Закрыв калитку, Григорий по уже укоренившейся привычке незаметно оглянулся. Вроде всё спокойно, улица пуста. Подняв воротник пальто, он быстро зашагал к перекрёстку улиц. Пройти два квартала, и — госпиталь в купеческом особняке. Договорился с Александром и хирургом, что будет сегодня ассистировать на ночных экстренных операциях: днём привезли много раненых, прямо с близких позиций.
В тишине улицы чётко раздавался звук его шагов. И вдруг показалось: он сделал шаг, и тут же сзади прозвучал шаг — кто-то шёл в ногу с ним и вот сбился.

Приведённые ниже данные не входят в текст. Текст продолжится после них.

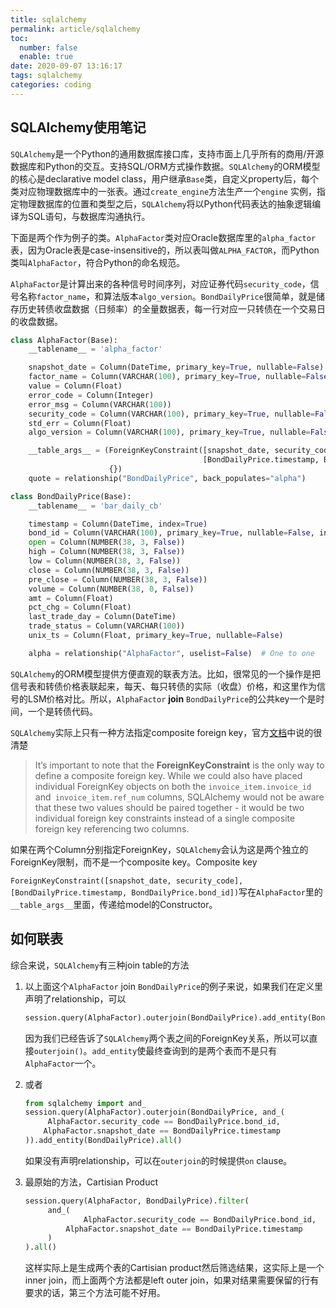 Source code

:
 ```yaml
---
title: sqlalchemy
permalink: article/sqlalchemy
toc:
  number: false
  enable: true
date: 2020-09-07 13:16:17
tags: sqlalchemy
categories: coding
---
```


## SQLAlchemy使用笔记

`SQLAlchemy`是一个Python的通用数据库接口库，支持市面上几乎所有的商用/开源数据库和Python的交互。支持SQL/ORM方式操作数据。`SQLAlchemy`的ORM模型的核心是declarative model class，用户继承`Base`类，自定义property后，每个类对应物理数据库中的一张表。通过`create_engine`方法生产一个`engine` 实例，指定物理数据库的位置和类型之后，`SQLAlchemy`将以Python代码表达的抽象逻辑编译为SQL语句，与数据库沟通执行。

<!-- more -->

下面是两个作为例子的类。`AlphaFactor`类对应Oracle数据库里的`alpha_factor`表，因为Oracle表是case-insensitive的，所以表叫做`ALPHA_FACTOR`，而Python类叫`AlphaFactor`，符合Python的命名规范。

`AlphaFactor`是计算出来的各种信号时间序列，对应证券代码`security_code`，信号名称`factor_name`，和算法版本`algo_version`。`BondDailyPrice`很简单，就是储存历史转债收盘数据（日频率）的全量数据表，每一行对应一只转债在一个交易日的收盘数据。

```python
class AlphaFactor(Base):
    __tablename__ = 'alpha_factor'

    snapshot_date = Column(DateTime, primary_key=True, nullable=False)
    factor_name = Column(VARCHAR(100), primary_key=True, nullable=False)
    value = Column(Float)
    error_code = Column(Integer)
    error_msg = Column(VARCHAR(100))
    security_code = Column(VARCHAR(100), primary_key=True, nullable=False)
    std_err = Column(Float)
    algo_version = Column(VARCHAR(100), primary_key=True, nullable=False)

    __table_args__ = (ForeignKeyConstraint([snapshot_date, security_code],
                                           [BondDailyPrice.timestamp, BondDailyPrice.bond_id]),
                      {})
    quote = relationship("BondDailyPrice", back_populates="alpha")
```

```python
class BondDailyPrice(Base):
    __tablename__ = 'bar_daily_cb'

    timestamp = Column(DateTime, index=True)
    bond_id = Column(VARCHAR(100), primary_key=True, nullable=False, index=True)
    open = Column(NUMBER(38, 3, False))
    high = Column(NUMBER(38, 3, False))
    low = Column(NUMBER(38, 3, False))
    close = Column(NUMBER(38, 3, False))
    pre_close = Column(NUMBER(38, 3, False))
    volume = Column(NUMBER(38, 0, False))
    amt = Column(Float)
    pct_chg = Column(Float)
    last_trade_day = Column(DateTime)
    trade_status = Column(VARCHAR(100))
    unix_ts = Column(Float, primary_key=True, nullable=False)

    alpha = relationship("AlphaFactor", uselist=False)  # One to one
```

`SQLAlchemy`的ORM模型提供方便直观的联表方法。比如，很常见的一个操作是把信号表和转债价格表联起来，每天、每只转债的实际（收盘）价格，和这里作为信号的LSM价格对比。所以，`AlphaFactor` **join** `BondDailyPrice`的公共key一个是时间，一个是转债代码。

`SQLAlchemy`实际上只有一种方法指定composite foreign key，官方[文档](https://docs.sqlalchemy.org/en/13/core/constraints.html?highlight=check#metadata-foreignkeys)中说的很清楚

> It’s important to note that the **ForeignKeyConstraint** is the only way to define a composite foreign key. While we could also have placed individual ForeignKey objects on both the `invoice_item.invoice_id` and` invoice_item.ref_num` columns, SQLAlchemy would not be aware that these two values should be paired together - it would be two individual foreign key constraints instead of a single composite foreign key referencing two columns.

如果在两个Column分别指定ForeignKey，`SQLAlchemy`会认为这是两个独立的ForeignKey限制，而不是一个composite key。Composite key

`ForeignKeyConstraint([snapshot_date, security_code], [BondDailyPrice.timestamp, BondDailyPrice.bond_id])`写在`AlphaFactor`里的`__table_args__`里面，传递给model的Constructor。

## 如何联表

综合来说，`SQLAlchemy`有三种join table的方法

1. 以上面这个`AlphaFactor` join `BondDailyPrice`的例子来说，如果我们在定义里声明了relationship，可以

   ```python
   session.query(AlphaFactor).outerjoin(BondDailyPrice).add_entity(BondDailyPrice).all()
   ```

   因为我们已经告诉了`SQLAlchemy`两个表之间的ForeignKey关系，所以可以直接`outerjoin()`。`add_entity`使最终查询到的是两个表而不是只有`AlphaFactor`一个。

2. 或者

   ```python
   from sqlalchemy import and_
   session.query(AlphaFactor).outerjoin(BondDailyPrice, and_(
   		AlphaFactor.security_code == BondDailyPrice.bond_id,
       AlphaFactor.snapshot_date == BondDailyPrice.timestamp
   )).add_entity(BondDailyPrice).all()
   ```

   如果没有声明relationship，可以在`outerjoin`的时候提供`on` clause。

3. 最原始的方法，Cartisian Product

   ```python
   session.query(AlphaFactor, BondDailyPrice).filter(
     	and_(
   				AlphaFactor.security_code == BondDailyPrice.bond_id,
       		AlphaFactor.snapshot_date == BondDailyPrice.timestamp
     	)
   ).all()
   ```

   这样实际上是生成两个表的Cartisian product然后筛选结果，这实际上是一个inner join，而上面两个方法都是left outer join，如果对结果需要保留的行有要求的话，第三个方法可能不好用。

Григорий резко оглянулся. За ним следовали двое. Саженях в двадцати виднелось две фигуры, оба одинакового роста. Шедшие сзади, похоже, в нерешительности приостановились.
Сомнений быть не могло: эти двое — по его душу.
«Выследили, мерзавцы! — лихорадочно думал Каминский, соображая, как поступить. — И, коли их двое, значит, была засада. Очевидно, сыщики пошли за всеми товарищами. Но почему же они не попытались взять нас на квартире?»
...И тут необходимо сделать маленькое отступление.
На следующий день на массивном столе из красного дерева в кабинете. начальника департамента полиции по Минской губернии полковника Мстислава Николаевича Всесвятского лежало донесение, подписанное секретным агентом Крысой. В нём говорилось: «Сим довожу до Вашего сведения. На квартире слесаря Иванова В.П. вчера собрались руководители большевистских групп, всего четырнадцать человек. Нас было восьмеро. Действовал согласно инструкции и разработанного плана. Как только стало ясно, что собрались все, кого тут ждали, послал Зайца за большим нарядом полиции. Мы с вами такой случай обговорили. Однако наряд прибыл через один час сорок восемь минут! А наблюдаемые стали расходиться через один час десять минут. Действовали по обстановке. Шестерых послал по следу за теми, кто вышел первыми. Сам с Верблюдом остался ждать полицейский наряд, чтобы арестовать хозяина квартиры Иванова В.П. Но тут из калитки вышел ещё один. И я узнал его! «Гимназист». Не единожды он уходил от нас, и, как я уже докладывал Вашей светлости, личность «гимназиста» не установлена. Мы с Верблюдом пошли за ним. Верблюда я специально взял вторым. Для верности: понимал, что «гимназиста» надо выследить до конца или брать. Но он ушёл от нас! Вернее, убежал. Убежал в открытую, и мы не могли за ним угнаться. Такого в моей практике за многие годы ещё не было никогда. Чтобы наблюдаемый устраивал открытые бега. Сукин сын этот «гимназист». Удушил бы собственными руками. А меня, Ваша светлость, казните или милуйте. Отдаюсь в Вашу волю. Только знайте: ничего другого на этом свете я делать не умею».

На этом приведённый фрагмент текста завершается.